We turn first to the plaintiff's claim involving the UCC where he argues that the defendant was under an obligation to return the plaintiff's instrument (check) upon demand and that the failure to do so constitutes a conversion. Here he refers to 42a-3-419 (a)(1) where that provides "An instrument is converted when . . . (b) any person to whom it is delivered for payment refuses on demand either to pay it or to return it. . . ." He maintains that when he demanded the return of his check the "detention" of the check became wrongful. He further maintains that his cause of action is not based on the instrument (check) but rather upon the defendant's wrongful action in detaining his property. The court does not agree as it concludes below that the plaintiff has not proven that the Citytrust is guilty in conversion under the UCC or under the common law.

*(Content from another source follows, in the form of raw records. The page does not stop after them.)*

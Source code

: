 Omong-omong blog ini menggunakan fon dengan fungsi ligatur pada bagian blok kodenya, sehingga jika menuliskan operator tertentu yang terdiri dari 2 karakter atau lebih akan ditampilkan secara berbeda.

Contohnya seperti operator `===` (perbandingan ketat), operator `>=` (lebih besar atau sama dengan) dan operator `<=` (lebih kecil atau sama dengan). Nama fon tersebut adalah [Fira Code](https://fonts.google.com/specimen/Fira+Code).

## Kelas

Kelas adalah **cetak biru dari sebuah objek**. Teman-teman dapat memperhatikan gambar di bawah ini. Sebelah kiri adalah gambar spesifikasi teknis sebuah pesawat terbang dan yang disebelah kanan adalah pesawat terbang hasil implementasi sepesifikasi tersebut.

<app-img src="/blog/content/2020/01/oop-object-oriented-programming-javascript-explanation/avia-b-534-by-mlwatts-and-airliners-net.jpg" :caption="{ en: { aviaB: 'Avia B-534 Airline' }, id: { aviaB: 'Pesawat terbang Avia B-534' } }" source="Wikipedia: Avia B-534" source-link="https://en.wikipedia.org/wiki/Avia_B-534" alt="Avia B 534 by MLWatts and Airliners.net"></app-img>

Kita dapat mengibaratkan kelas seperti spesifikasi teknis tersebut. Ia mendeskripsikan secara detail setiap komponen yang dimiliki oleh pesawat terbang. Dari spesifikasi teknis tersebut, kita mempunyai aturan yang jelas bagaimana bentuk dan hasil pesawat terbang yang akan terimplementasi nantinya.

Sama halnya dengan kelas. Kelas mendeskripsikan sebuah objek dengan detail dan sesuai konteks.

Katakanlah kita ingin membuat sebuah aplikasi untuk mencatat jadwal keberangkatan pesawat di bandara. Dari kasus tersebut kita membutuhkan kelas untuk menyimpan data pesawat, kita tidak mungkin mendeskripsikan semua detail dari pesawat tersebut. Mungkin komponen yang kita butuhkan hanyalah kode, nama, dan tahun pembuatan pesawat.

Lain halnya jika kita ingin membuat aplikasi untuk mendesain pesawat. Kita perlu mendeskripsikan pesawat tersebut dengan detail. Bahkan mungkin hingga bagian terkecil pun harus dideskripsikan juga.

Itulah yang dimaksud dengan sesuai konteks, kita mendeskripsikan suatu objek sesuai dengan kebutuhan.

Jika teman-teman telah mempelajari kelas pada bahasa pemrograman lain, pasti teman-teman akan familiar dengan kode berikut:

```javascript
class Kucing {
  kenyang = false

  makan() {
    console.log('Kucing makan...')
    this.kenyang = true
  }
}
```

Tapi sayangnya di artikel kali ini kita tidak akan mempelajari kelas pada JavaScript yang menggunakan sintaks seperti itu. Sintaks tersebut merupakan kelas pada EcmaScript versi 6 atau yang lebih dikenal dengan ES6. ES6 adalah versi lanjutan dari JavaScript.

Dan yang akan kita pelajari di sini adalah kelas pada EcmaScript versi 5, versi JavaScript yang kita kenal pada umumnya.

"Conversion is usually defined to be an unauthorized assumption and exercise of the right of ownership over goods belonging to another, to the exclusion of the owner's rights. . . . It is some unauthorized act which deprives another of his property permanently or for an indefinite time; some unauthorized assumption and exercise of the powers of the owner to his harm. The essence of the wrong is that the property rights of the plaintiff have been dealt with in a manner adverse to him, inconsistent with his right of dominion and to his harm. Gilbert v. Walker, 64 Conn. 390, 394, 30 A. 132," Devitt v. Manulik, 176 Conn. 657, 660, 410 A.2d 465 (1979); see VanDerlip v. VanDerlip, 149 Conn. 285, 289, 179 A.2d 619; Coleman v. Francis, 102 Conn. 612, 129 A. 718 (1925); Tassinary v. Moore, 38 Conn. Sup. 327, 330, 446 A.2d 13 (1981).
We now turn to the duty that the Citytrust owed the plaintiff customer in the unusual circumstances of this case. Citytrust, having received the check for processing which the plaintiff well understood meant steps to be taken to convert into dollars was the "collecting bank" which "means any bank handling the item [check] for collection except the payor bank." General Statutes 42a-4-105(d). BCI was the "presenting bank" which "means any bank presenting an item except a payor bank." General Statutes 42a-4-105(e). BDN was the "payor bank" which "means a bank by which an item is payable as drawn or accepted." General Statutes 42a-4-105(b).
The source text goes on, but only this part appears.